I am confused about the reason and the strategy of batch size setting. A small batch size makes autocast not work but a big batch size would cause crash.

Here is my code:

import torch
import torch.nn as nn
import time

import argparse
parser = argparse.ArgumentParser()

BATCH_SIZE = 1024
# BATCH_SIZE = 10240

class Model(nn.Module):
    def __init__(self):
        super().__init__()

        layer = []
        for i in range(50):
            layer.append(nn.Linear(512, 512))
        self.layer = nn.Sequential(*layer)

    def forward(self, x):

        y = self.layer(x)

        return y

model = Model().cuda()
scaler = torch.cuda.amp.GradScaler()
optimizer = torch.optim.SGD(model.parameters(), lr=0.001)
loss_fn = nn.MSELoss()

d = []
label = []
for i in range(100):
    d.append(torch.randn(BATCH_SIZE, 512).cuda())
    label.append(torch.randn(BATCH_SIZE, 512).cuda())
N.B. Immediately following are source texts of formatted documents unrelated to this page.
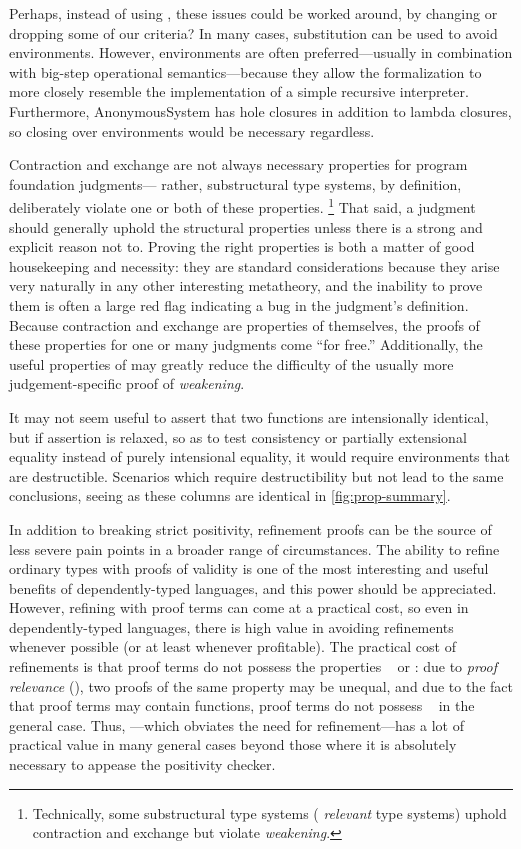 Perhaps, instead of using \dds, these issues could be worked around, by changing or dropping some of our criteria?
In many cases, substitution can be used to avoid environments. However, environments are often preferred---usually in combination with big-step operational semantics---because
they allow the formalization to more closely resemble the implementation of a simple recursive interpreter. Furthermore,
AnonymousSystem has hole closures in addition to lambda closures, so closing over environments would be necessary regardless.

Contraction and exchange are not always necessary properties for program foundation judgments---%
rather, substructural type systems, by definition, deliberately violate one or both of these properties.%
\footnote{\hspace{0.01in}Technically, some substructural type systems (\eg{} \emph{relevant} type systems) uphold contraction and exchange but violate \emph{weakening}.}
That said, a judgment should generally uphold the structural properties unless there is a strong and explicit
reason not to. Proving the right properties
is both a matter of good housekeeping and necessity: they are standard
considerations because they arise very naturally in any other
interesting metatheory, and the inability to prove them is often a large red flag indicating a bug in the judgment's definition.
Because contraction and exchange are properties of \dds{} themselves,
the proofs of these properties for one or many judgments come ``for free.''
Additionally, the useful properties of \dds{} may greatly reduce the difficulty of the usually
more judgement-specific proof of \emph{weakening}.

It may not seem useful to assert that two functions are intensionally identical, but if assertion is relaxed,
so as to test consistency or partially extensional equality instead of purely intensional equality,
it would require environments that are destructible.
Scenarios which require destructibility but not \EqDec{} lead to the same conclusions,
seeing as these columns are identical in \autoref{fig:prop-summary}.

In addition to breaking strict positivity, refinement proofs can be the source of less severe pain points in
a broader range of circumstances.
The ability to refine ordinary types with proofs of validity is one of the most interesting and useful benefits of
dependently-typed languages, and this power should be appreciated. However, refining with proof terms can
come at a practical cost, so even in dependently-typed languages, there is high value in avoiding refinements
whenever possible (or at least whenever profitable). The practical cost of refinements is that proof terms
do not possess the properties \SemInj~ or \EqDec: due to \emph{proof relevance} (), two proofs of
the same property may be unequal, and due to the fact that proof terms may contain functions, proof terms do not
possess \EqDec~ in the general case. Thus, \SemTot---which obviates the need for refinement---has
a lot of practical value in many general cases beyond those where it is absolutely necessary to appease the
positivity checker.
print("################ with autocast #######################")

print_flag = False
time0 = time.time()
for i in range(len(d)):
    optimizer.zero_grad()
    with torch.cuda.amp.autocast():
        outputs = model(d[i])
        if not print_flag:
            print("dtype: ", outputs.dtype)
            print_flag = True
        loss = loss_fn(outputs, label[i])

    scaler.scale(loss).backward()
    scaler.step(optimizer)
    scaler.update()
    # loss.backward()
    # optimizer.step()

time1 = time.time()
print("with autocast cost: ", time1 - time0)

#######################################################
print("################ without autocast #######################")

print_flag = False
time0 = time.time()
for i in range(len(d)):
    optimizer.zero_grad()

    outputs = model(d[i])
    if not print_flag:
        print("dtype: ", outputs.dtype)
        print_flag = True
    loss = loss_fn(outputs, label[i])

    loss.backward()
    optimizer.step()

time1 = time.time()
print("without autocast cost: ", time1 - time0)

when BATCH_SIZE = 1024, the output is (on 3090)

################ with autocast #######################
dtype:  torch.float16
with autocast cost:  1.9760982990264893
################ without autocast #######################
dtype:  torch.float32
without autocast cost:  1.1353034973144531

when BATCH_SIZE = 10240, the output is

################ with autocast #######################
dtype:  torch.float16
with autocast cost:  2.055091619491577
################ without autocast #######################
dtype:  torch.float32
without autocast cost:  3.0732078552246094

CUDA operations are executed asynchronously, so you would need to synchronize the code before starting and stopping the timers via torch.cuda.synchronize() or use an event-based profiling. Your current profiling code does not measure the runtime and is invalid.

I have another try but still slower. Here is my code and output. The GPU is 2060 super.

import torch
import torch.nn as nn
import time

import argparse
parser = argparse.ArgumentParser()


class Model(nn.Module):
    def __init__(self):
        super().__init__()

        layer = []
        for i in range(5):
            layer.append(nn.Linear(128, 128))
        self.layer = nn.Sequential(*layer)

    def forward(self, x):

        y = self.layer(x)

        return y

model = Model().cuda()
scaler = torch.cuda.amp.GradScaler()
optimizer = torch.optim.SGD(model.parameters(), lr=0.001)
loss_fn = nn.MSELoss()

d = []
label = []
for i in range(1000):
    d.append(torch.randn(20, 128).cuda())
    label.append(torch.randn(20, 128).cuda())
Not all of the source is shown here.